No necesitaba otra cosa Pedro Cauchon para encender la hoguera. Al margen de esa declaración mandó escribir estas palabras: «Respuesta de muerte»; y luego marchó murmurando: «Farewell.» Era el desenlace de la siniestra tragedia. Al día siguiente reunió al tribunal y le expuso la situación. Todos declararon que la Pucelle debía ser entregada al brazo secular; rogando, añadieron unos, que se le trate benignamente; aunque otros, menos compasivos o más sinceros, protestaron de esta última cláusula. Era lo mismo. Aquello significaba que Juana iba a ser quemada. Dos frailes entraron en la prisión para notificarle la sentencia. La impresión fue terrible en la pobre doncella. Sollozaba profundamente, se arrancaba los cabellos con gestos convulsivos e inconscientes, y gritaba: « ¡Ay, ay! ¡Qué horriblemente me tratan! Este cuerpo, que nunca fue corrompido, va a ser reducido a cenizas. Apelo al tribunal de Dios, al gran Juez de vivos y muertos.» Pasada la crisis, se confesó durante largo rato, y por una contradicción extraña, a pesar de ser condenada por herética, le permitieron comulgar.

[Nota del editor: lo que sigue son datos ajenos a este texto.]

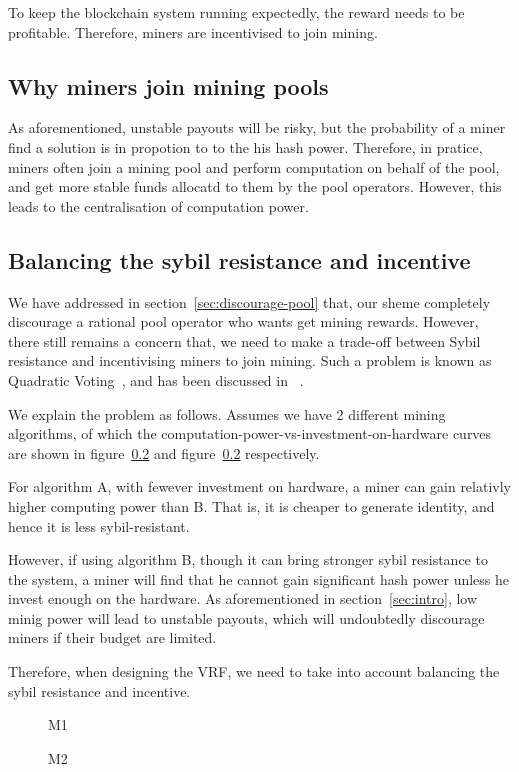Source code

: To keep the blockchain system running expectedly, the reward needs to be profitable.
Therefore, miners are incentivised to join mining.

\subsection{Why miners join mining pools}

As aforementioned, unstable payouts will be risky, but the probability of a miner find a solution is in propotion to to the his hash power.
Therefore, in pratice, miners often join a mining pool and perform computation on behalf of the pool, and get more stable funds allocatd to them by the pool operators.
However, this leads to the centralisation of computation power.

\subsection{Balancing the sybil resistance and incentive}

We have addressed in section~\ref{sec:discourage-pool} that, our sheme completely discourage a rational pool operator who wants get mining rewards.
However, there still remains a concern that, we need to make a trade-off between Sybil resistance and incentivising miners to join mining.
Such a problem is known as Quadratic Voting~\cite{lalley2018quadratic}, and has been discussed in ~\cite{radical}.

We explain the problem as follows. Assumes we have 2 different mining algorithms, of which the computation-power-vs-investment-on-hardware curves are shown in figure~\ref{} and figure~\ref{} respectively.

For algorithm A, with fewever investment on hardware, a miner can gain relativly higher computing power than B. That is, it is cheaper to generate identity, and hence it is less sybil-resistant.

However, if using algorithm B, though it can bring stronger sybil resistance to the system, a miner will find that he cannot gain significant hash power unless he invest enough on the hardware.
As aforementioned in section~\ref{sec:intro}, low minig power will lead to unstable payouts, which will undoubtedly discourage miners if their budget are limited.

Therefore, when designing the VRF, we need to take into account balancing the sybil resistance and incentive.

\begin{figure}
\centering
{}
\caption{M1} \label{fig:M1}
\end{figure}


\begin{figure}
\centering
{}
\caption{M2} \label{fig:M2}
\end{figure}

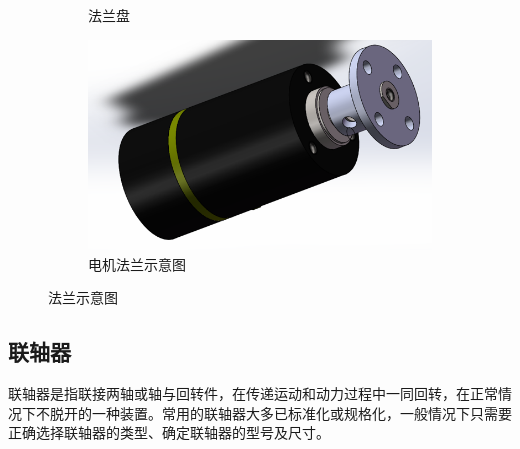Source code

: \documentclass[UTF8]{article} %
\begin{document}
\begin{figure}[H]
\begin{subfigure}[b]{0.2\textwidth}
          \caption{法兰盘}
  \end{subfigure}
  \begin{subfigure}[b]{0.3\textwidth}
    \centering
    \includegraphics[width=\textwidth]{fa3.png}
    \caption{电机法兰示意图}
\end{subfigure}
  \caption{法兰示意图}
\end{figure}

\subsection{联轴器}
联轴器是指联接两轴或轴与回转件，在传递运动和动力过程中一同回转，在正常情况下不脱开的一种装置。常用的联轴器大多已标准化或规格化，一般情况下只需要正确选择联轴器的类型、确定联轴器的型号及尺寸。
\end{document}
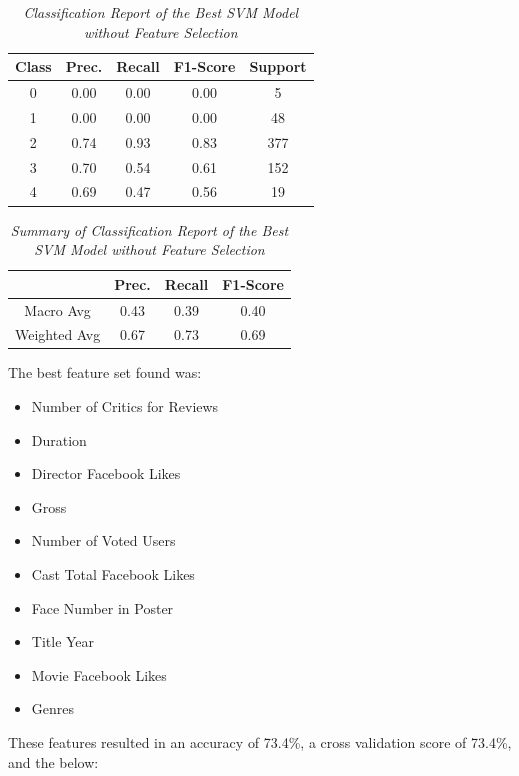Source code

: \documentclass[11pt]{article}
\begin{document}
\begin{table}[!ht]
    \begin{center}
        \begin{tabular}{c|c|c|c|c}			
            \hline
            Class & Prec. & Recall & F1-Score & Support \\
            \hline\hline
            0 & 0.00 & 0.00 & 0.00 & 5 \\
            1 & 0.00 & 0.00 & 0.00 & 48 \\
            2 & 0.74 & 0.93 & 0.83 & 377 \\
            3 & 0.70 & 0.54 & 0.61 & 152 \\
            4 & 0.69 & 0.47 & 0.56 & 19\\
                \hline
        \end{tabular}

        \caption{\textit{Classification Report of the Best SVM Model without Feature Selection}}
        \label{svm-report}

    \end{center}
\end{table}
\begin{table}[!ht]
    \begin{center}
        \begin{tabular}{c||c|c|c}			
            \hline
             & Prec. & Recall & F1-Score \\
            \hline\hline
            Macro Avg & 0.43 & 0.39 & 0.40 \\
            Weighted Avg & 0.67 & 0.73 & 0.69 \\
                \hline
        \end{tabular}

        \caption{\textit{Summary of Classification Report of the Best SVM Model without Feature Selection}}
        \label{svm-report-sum}

    \end{center}
\end{table}
\noindent
The best feature set found was:
\begin{itemize}
    \item Number of Critics for Reviews
    \item Duration
    \item Director Facebook Likes
    \item Gross
    \item Number of Voted Users
    \item Cast Total Facebook Likes
    \item Face Number in Poster
    \item Title Year
    \item Movie Facebook Likes
    \item Genres
\end{itemize}
\noindent
These features resulted in an accuracy of 73.4\%, a cross validation score of 73.4\%, and the below:
\end{document}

—¿Dónde estaré yo esta tarde?—preguntaba a su confesor.

—¿No tienes esperanza?

—Sí—replicó ella—; con la gracia de Dios, estaré en el paraíso.

Luego chirrió un carro a la puerta de la cárcel, aparecieron unos soldados ingleses y se la llevaron. Antes de subir a la hoguera pidió perdón a todos, y sus palabras hicieron saltar las lágrimas de muchos ojos. El mismo Cauchon lloraba. Después, dos verdugos la ataron a un poste, otro prendió fuego a las ramas; las llamas iluminaron el aire, y, en medio de un silencio profundo, se oyó a la mártir que clamaba con grito desgarrador: « ¡Jesús, Jesús, Jesús!»